• [Exercise]
A verbatim repetition of the data below is requested, without images.

• [Data extracted from a collection]
....

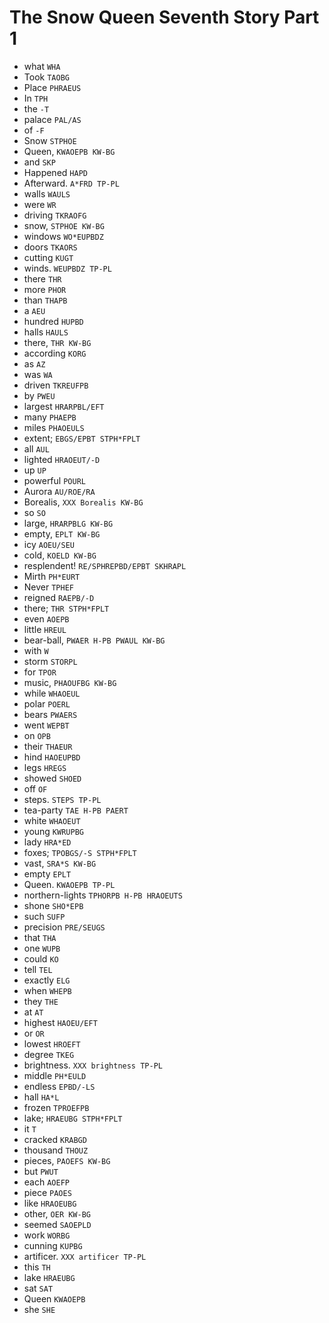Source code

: # The Snow Queen Seventh Story Part 1

* what `WHA`
* Took `TAOBG`
* Place `PHRAEUS`
* In `TPH`
* the `-T`
* palace `PAL/AS`
* of `-F`
* Snow `STPHOE`
* Queen, `KWAOEPB KW-BG`
* and `SKP`
* Happened `HAPD`
* Afterward. `A*FRD TP-PL`
* walls `WAULS`
* were `WR`
* driving `TKRAOFG`
* snow, `STPHOE KW-BG`
* windows `WO*EUPBDZ`
* doors `TKAORS`
* cutting `KUGT`
* winds. `WEUPBDZ TP-PL`
* there `THR`
* more `PHOR`
* than `THAPB`
* a `AEU`
* hundred `HUPBD`
* halls `HAULS`
* there, `THR KW-BG`
* according `KORG`
* as `AZ`
* was `WA`
* driven `TKREUFPB`
* by `PWEU`
* largest `HRARPBL/EFT`
* many `PHAEPB`
* miles `PHAOEULS`
* extent; `EBGS/EPBT STPH*FPLT`
* all `AUL`
* lighted `HRAOEUT/-D`
* up `UP`
* powerful `POURL`
* Aurora `AU/ROE/RA`
* Borealis, `XXX Borealis KW-BG`
* so `SO`
* large, `HRARPBLG KW-BG`
* empty, `EPLT KW-BG`
* icy `AOEU/SEU`
* cold, `KOELD KW-BG`
* resplendent! `RE/SPHREPBD/EPBT SKHRAPL`
* Mirth `PH*EURT`
* Never `TPHEF`
* reigned `RAEPB/-D`
* there; `THR STPH*FPLT`
* even `AOEPB`
* little `HREUL`
* bear-ball, `PWAER H-PB PWAUL KW-BG`
* with `W`
* storm `STORPL`
* for `TPOR`
* music, `PHAOUFBG KW-BG`
* while `WHAOEUL`
* polar `POERL`
* bears `PWAERS`
* went `WEPBT`
* on `OPB`
* their `THAEUR`
* hind `HAOEUPBD`
* legs `HREGS`
* showed `SHOED`
* off `OF`
* steps. `STEPS TP-PL`
* tea-party `TAE H-PB PAERT`
* white `WHAOEUT`
* young `KWRUPBG`
* lady `HRA*ED`
* foxes; `TPOBGS/-S STPH*FPLT`
* vast, `SRA*S KW-BG`
* empty `EPLT`
* Queen. `KWAOEPB TP-PL`
* northern-lights `TPHORPB H-PB HRAOEUTS`
* shone `SHO*EPB`
* such `SUFP`
* precision `PRE/SEUGS`
* that `THA`
* one `WUPB`
* could `KO`
* tell `TEL`
* exactly `ELG`
* when `WHEPB`
* they `THE`
* at `AT`
* highest `HAOEU/EFT`
* or `OR`
* lowest `HROEFT`
* degree `TKEG`
* brightness. `XXX brightness TP-PL`
* middle `PH*EULD`
* endless `EPBD/-LS`
* hall `HA*L`
* frozen `TPROEFPB`
* lake; `HRAEUBG STPH*FPLT`
* it `T`
* cracked `KRABGD`
* thousand `THOUZ`
* pieces, `PAOEFS KW-BG`
* but `PWUT`
* each `AOEFP`
* piece `PAOES`
* like `HRAOEUBG`
* other, `OER KW-BG`
* seemed `SAOEPLD`
* work `WORBG`
* cunning `KUPBG`
* artificer. `XXX artificer TP-PL`
* this `TH`
* lake `HRAEUBG`
* sat `SAT`
* Queen `KWAOEPB`
* she `SHE`
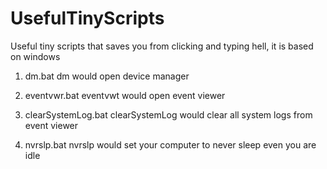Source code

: # UsefulTinyScripts
Useful tiny scripts that saves you from clicking and typing hell, it is based on windows

1. dm.bat
dm would open device manager

2. eventvwr.bat
eventvwt would open event viewer

3. clearSystemLog.bat
clearSystemLog would clear all system logs from event viewer

4. nvrslp.bat
nvrslp would set your computer to never sleep even you are idle
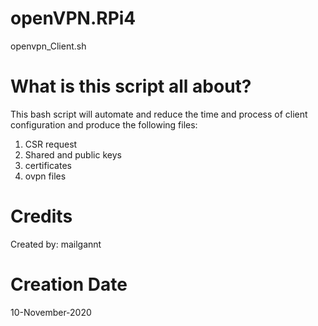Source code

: # openVPN.RPi4
openvpn_Client.sh

# What is this script all about?
This bash script will automate and reduce the time and process of client configuration and produce the following files:
1. CSR request
2. Shared and public keys
3. certificates
4. ovpn files

# Credits
Created by: mailgannt

# Creation Date
10-November-2020
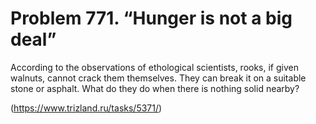 # Problem 771. “Hunger is not a big deal”

According to the observations of ethological scientists, rooks, if given walnuts, cannot crack them themselves. They can break it on a suitable stone or asphalt. What do they do when there is nothing solid nearby?

(https://www.trizland.ru/tasks/5371/)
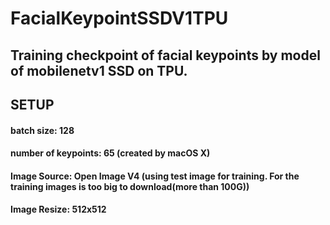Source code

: # FacialKeypointSSDV1TPU
## Training checkpoint of facial keypoints by model of mobilenetv1 SSD on TPU. 
## SETUP
#### batch size: 128
#### number of keypoints: 65 (created by macOS X)
#### Image Source: Open Image V4 (using test image for training. For the training images is too big to download(more than 100G))
#### Image Resize: 512x512

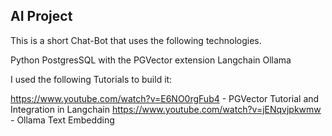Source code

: ## AI Project

This is a short Chat-Bot that uses the following technologies.

Python
PostgresSQL with the PGVector extension
Langchain
Ollama

I used the following Tutorials to build it:

https://www.youtube.com/watch?v=E6NO0rgFub4 - PGVector Tutorial and Integration in Langchain
https://www.youtube.com/watch?v=jENqvjpkwmw - Ollama Text Embedding

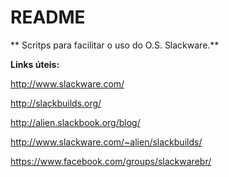 # README #
**
Scritps para facilitar o uso do O.S. Slackware.**




**Links úteis:**

http://www.slackware.com/

http://slackbuilds.org/

http://alien.slackbook.org/blog/

http://www.slackware.com/~alien/slackbuilds/

https://www.facebook.com/groups/slackwarebr/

....

• [Task solution]
Source code

: # The Snow Queen Seventh Story Part 1

* what `WHA`
* Took `TAOBG`
* Place `PHRAEUS`
* In `TPH`
* the `-T`
* palace `PAL/AS`
* of `-F`
* Snow `STPHOE`
* Queen, `KWAOEPB KW-BG`
* and `SKP`
* Happened `HAPD`
* Afterward. `A*FRD TP-PL`
* walls `WAULS`
* were `WR`
* driving `TKRAOFG`
* snow, `STPHOE KW-BG`
* windows `WO*EUPBDZ`
* doors `TKAORS`
* cutting `KUGT`
* winds. `WEUPBDZ TP-PL`
* there `THR`
* more `PHOR`
* than `THAPB`
* a `AEU`
* hundred `HUPBD`
* halls `HAULS`
* there, `THR KW-BG`
* according `KORG`
* as `AZ`
* was `WA`
* driven `TKREUFPB`
* by `PWEU`
* largest `HRARPBL/EFT`
* many `PHAEPB`
* miles `PHAOEULS`
* extent; `EBGS/EPBT STPH*FPLT`
* all `AUL`
* lighted `HRAOEUT/-D`
* up `UP`
* powerful `POURL`
* Aurora `AU/ROE/RA`
* Borealis, `XXX Borealis KW-BG`
* so `SO`
* large, `HRARPBLG KW-BG`
* empty, `EPLT KW-BG`
* icy `AOEU/SEU`
* cold, `KOELD KW-BG`
* resplendent! `RE/SPHREPBD/EPBT SKHRAPL`
* Mirth `PH*EURT`
* Never `TPHEF`
* reigned `RAEPB/-D`
* there; `THR STPH*FPLT`
* even `AOEPB`
* little `HREUL`
* bear-ball, `PWAER H-PB PWAUL KW-BG`
* with `W`
* storm `STORPL`
* for `TPOR`
* music, `PHAOUFBG KW-BG`
* while `WHAOEUL`
* polar `POERL`
* bears `PWAERS`
* went `WEPBT`
* on `OPB`
* their `THAEUR`
* hind `HAOEUPBD`
* legs `HREGS`
* showed `SHOED`
* off `OF`
* steps. `STEPS TP-PL`
* tea-party `TAE H-PB PAERT`
* white `WHAOEUT`
* young `KWRUPBG`
* lady `HRA*ED`
* foxes; `TPOBGS/-S STPH*FPLT`
* vast, `SRA*S KW-BG`
* empty `EPLT`
* Queen. `KWAOEPB TP-PL`
* northern-lights `TPHORPB H-PB HRAOEUTS`
* shone `SHO*EPB`
* such `SUFP`
* precision `PRE/SEUGS`
* that `THA`
* one `WUPB`
* could `KO`
* tell `TEL`
* exactly `ELG`
* when `WHEPB`
* they `THE`
* at `AT`
* highest `HAOEU/EFT`
* or `OR`
* lowest `HROEFT`
* degree `TKEG`
* brightness. `XXX brightness TP-PL`
* middle `PH*EULD`
* endless `EPBD/-LS`
* hall `HA*L`
* frozen `TPROEFPB`
* lake; `HRAEUBG STPH*FPLT`
* it `T`
* cracked `KRABGD`
* thousand `THOUZ`
* pieces, `PAOEFS KW-BG`
* but `PWUT`
* each `AOEFP`
* piece `PAOES`
* like `HRAOEUBG`
* other, `OER KW-BG`
* seemed `SAOEPLD`
* work `WORBG`
* cunning `KUPBG`
* artificer. `XXX artificer TP-PL`
* this `TH`
* lake `HRAEUBG`
* sat `SAT`
* Queen `KWAOEPB`
* she `SHE`
Source code

: # UsefulTinyScripts
Useful tiny scripts that saves you from clicking and typing hell, it is based on windows

1. dm.bat
dm would open device manager

2. eventvwr.bat
eventvwt would open event viewer

3. clearSystemLog.bat
clearSystemLog would clear all system logs from event viewer

4. nvrslp.bat
nvrslp would set your computer to never sleep even you are idle
Source code

: # openVPN.RPi4
openvpn_Client.sh

# What is this script all about?
This bash script will automate and reduce the time and process of client configuration and produce the following files:
1. CSR request
2. Shared and public keys
3. certificates
4. ovpn files

# Credits
Created by: mailgannt

# Creation Date
10-November-2020
 # Problem 771. “Hunger is not a big deal”

According to the observations of ethological scientists, rooks, if given walnuts, cannot crack them themselves. They can break it on a suitable stone or asphalt. What do they do when there is nothing solid nearby?

(https://www.trizland.ru/tasks/5371/)
Source code

: # FacialKeypointSSDV1TPU
## Training checkpoint of facial keypoints by model of mobilenetv1 SSD on TPU. 
## SETUP
#### batch size: 128
#### number of keypoints: 65 (created by macOS X)
#### Image Source: Open Image V4 (using test image for training. For the training images is too big to download(more than 100G))
#### Image Resize: 512x512

Source code

: ## AI Project

This is a short Chat-Bot that uses the following technologies.

Python
PostgresSQL with the PGVector extension
Langchain
Ollama

I used the following Tutorials to build it:

https://www.youtube.com/watch?v=E6NO0rgFub4 - PGVector Tutorial and Integration in Langchain
https://www.youtube.com/watch?v=jENqvjpkwmw - Ollama Text Embedding

 # README #
**
Scritps para facilitar o uso do O.S. Slackware.**




**Links úteis:**

http://www.slackware.com/

http://slackbuilds.org/

http://alien.slackbook.org/blog/

http://www.slackware.com/~alien/slackbuilds/

https://www.facebook.com/groups/slackwarebr/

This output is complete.